**Your objective**
Print, word for word, the line containing "ln -sf mac-spoof.sh ~/bin/" and all lines beneath it to the end of the entries below. Pictures do not belong in the copy.

**** Data excerpts

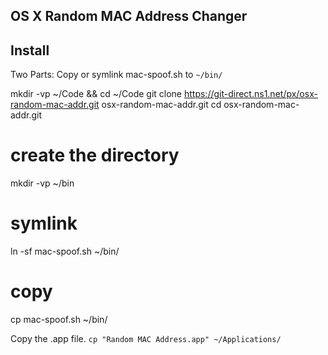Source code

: OS X Random MAC Address Changer
-------------------------------




Install
---------
Two Parts:
Copy or symlink mac-spoof.sh to `~/bin/`

  mkdir -vp ~/Code && cd ~/Code
  git clone https://git-direct.ns1.net/px/osx-random-mac-addr.git osx-random-mac-addr.git
  cd osx-random-mac-addr.git
  # create the directory
  mkdir -vp ~/bin
  # symlink
  ln -sf mac-spoof.sh ~/bin/
  # copy
  cp mac-spoof.sh ~/bin/

Copy the .app file.
 `cp "Random MAC Address.app" ~/Applications/`
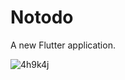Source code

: # Notodo

A new Flutter application.

![4h9k4j](https://user-images.githubusercontent.com/51445048/95009145-5abc6580-063d-11eb-9b53-302e1e9aedc5.gif)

********

**Finished task**
  ln -sf mac-spoof.sh ~/bin/
  # copy
  cp mac-spoof.sh ~/bin/

Copy the .app file.
 `cp "Random MAC Address.app" ~/Applications/`
Source code

: # Notodo

A new Flutter application.

![4h9k4j](https://user-images.githubusercontent.com/51445048/95009145-5abc6580-063d-11eb-9b53-302e1e9aedc5.gif)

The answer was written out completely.